In my view it will occur when there is a more level playing field. For years we have gravitated towards leaders who look and act more like us. The same upbringing, background, same schools and similar kinds of experiences. But the field is shifting dramatically and now includes people who might not fit the traditional mold. Therefore if we remove some of the barriers and provide everyone an opportunity to perform, it will go a long way to eliminating the barriers that, to date, have kept women and other diverse professionals out of the CEO seat. That said, not everybody wants what comes with being a CEO: working a 24/7 job, being in the public eye, and the challenges of work/life balance. But we at least have to create an environment where all people have that choice. When that occurs we will see a more diverse group of professionals running large companies. But, for women, it’s been a challenge and it’s partly due to their approach. Men have no trouble saying, “I want to be CEO.” But women have traditionally been more tentative – which may be due, in part, to the fact that they have had to transition and balance their personal lives with their corporate lives. Women also look at the CEO role and ask, “Well, what impact would I have on the company and should I consider this over time?” Men are more assertive. There has also been a long history of supporting men at work and they tend to not have the multiple balance issues women face. But I do see this changing in the next few years – we will see more female CEOs running large companies.
How do you see the role of women in your own firm at Egon Zehnder? What dynamics have you seen change? I think that the women in your firm, yourself included, have made a major impact at Zehnder.

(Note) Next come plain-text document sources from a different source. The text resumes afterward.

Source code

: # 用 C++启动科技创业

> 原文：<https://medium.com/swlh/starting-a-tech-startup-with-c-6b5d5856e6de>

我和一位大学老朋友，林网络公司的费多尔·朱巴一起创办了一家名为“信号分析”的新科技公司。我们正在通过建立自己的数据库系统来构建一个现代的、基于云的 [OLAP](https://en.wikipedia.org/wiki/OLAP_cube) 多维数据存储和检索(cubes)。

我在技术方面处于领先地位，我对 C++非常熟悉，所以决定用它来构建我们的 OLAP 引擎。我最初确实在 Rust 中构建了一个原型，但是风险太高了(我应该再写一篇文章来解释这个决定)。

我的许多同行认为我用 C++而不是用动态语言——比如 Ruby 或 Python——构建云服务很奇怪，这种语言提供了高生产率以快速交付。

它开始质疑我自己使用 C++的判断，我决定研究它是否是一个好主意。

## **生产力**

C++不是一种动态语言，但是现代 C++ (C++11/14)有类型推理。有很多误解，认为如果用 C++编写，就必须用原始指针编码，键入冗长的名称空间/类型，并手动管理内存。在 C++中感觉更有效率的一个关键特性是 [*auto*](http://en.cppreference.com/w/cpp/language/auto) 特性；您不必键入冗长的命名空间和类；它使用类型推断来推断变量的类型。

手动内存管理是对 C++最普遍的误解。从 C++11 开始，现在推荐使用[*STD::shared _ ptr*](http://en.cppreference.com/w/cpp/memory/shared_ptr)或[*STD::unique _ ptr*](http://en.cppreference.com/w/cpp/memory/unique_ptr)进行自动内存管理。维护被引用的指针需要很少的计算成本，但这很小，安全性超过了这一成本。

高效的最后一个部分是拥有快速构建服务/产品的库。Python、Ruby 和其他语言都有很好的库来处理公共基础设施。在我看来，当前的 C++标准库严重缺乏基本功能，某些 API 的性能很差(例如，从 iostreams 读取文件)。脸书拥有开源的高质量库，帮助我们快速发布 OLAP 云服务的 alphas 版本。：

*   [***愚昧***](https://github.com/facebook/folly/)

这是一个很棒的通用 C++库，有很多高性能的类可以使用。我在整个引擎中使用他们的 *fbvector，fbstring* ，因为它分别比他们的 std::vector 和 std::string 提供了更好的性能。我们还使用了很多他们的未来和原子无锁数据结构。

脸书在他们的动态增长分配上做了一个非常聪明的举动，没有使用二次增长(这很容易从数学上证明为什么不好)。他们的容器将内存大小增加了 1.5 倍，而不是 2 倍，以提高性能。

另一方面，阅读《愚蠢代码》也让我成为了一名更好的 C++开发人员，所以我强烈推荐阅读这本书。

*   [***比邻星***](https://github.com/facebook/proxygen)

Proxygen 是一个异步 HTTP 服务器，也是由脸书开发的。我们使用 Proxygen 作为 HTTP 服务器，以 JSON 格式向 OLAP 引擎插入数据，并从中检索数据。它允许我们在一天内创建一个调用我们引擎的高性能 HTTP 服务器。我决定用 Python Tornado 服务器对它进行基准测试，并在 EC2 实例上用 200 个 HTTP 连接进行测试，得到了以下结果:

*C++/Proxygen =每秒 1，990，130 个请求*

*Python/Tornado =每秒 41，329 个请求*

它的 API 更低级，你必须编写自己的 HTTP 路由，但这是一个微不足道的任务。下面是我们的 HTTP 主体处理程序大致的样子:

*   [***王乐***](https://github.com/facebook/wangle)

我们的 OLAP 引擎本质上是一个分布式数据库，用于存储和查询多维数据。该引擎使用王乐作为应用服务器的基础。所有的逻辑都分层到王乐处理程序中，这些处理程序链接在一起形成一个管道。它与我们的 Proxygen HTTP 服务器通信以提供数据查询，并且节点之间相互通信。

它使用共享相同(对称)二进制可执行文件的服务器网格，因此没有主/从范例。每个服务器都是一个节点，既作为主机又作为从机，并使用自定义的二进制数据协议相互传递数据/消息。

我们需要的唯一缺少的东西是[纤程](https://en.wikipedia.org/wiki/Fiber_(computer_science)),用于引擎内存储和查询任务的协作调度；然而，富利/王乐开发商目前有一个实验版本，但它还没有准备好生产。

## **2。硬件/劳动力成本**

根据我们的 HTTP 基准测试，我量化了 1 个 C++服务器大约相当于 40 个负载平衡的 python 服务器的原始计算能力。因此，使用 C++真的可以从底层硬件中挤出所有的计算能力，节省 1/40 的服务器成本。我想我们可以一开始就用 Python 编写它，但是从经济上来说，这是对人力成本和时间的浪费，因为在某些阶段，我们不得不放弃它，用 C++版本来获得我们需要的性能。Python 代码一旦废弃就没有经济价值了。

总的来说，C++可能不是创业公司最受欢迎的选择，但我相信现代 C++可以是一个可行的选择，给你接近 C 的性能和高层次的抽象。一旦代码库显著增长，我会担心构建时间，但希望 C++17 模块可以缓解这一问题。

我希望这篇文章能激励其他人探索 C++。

I appreciate that, thank you. When I joined the firm in 2001, there were no women partners in the U.S; no women running practice groups in the U.S; no women running practice groups globally. There were a few running offices but there were no women on the executive committee and no women on the board. If we fast forward to today, Egon Zehnder has women on the board; women on the executive committee; women running global practice groups and women running some of the largest regions of the firm. It hasn’t taken very long for the mix in the firm to be much more diverse.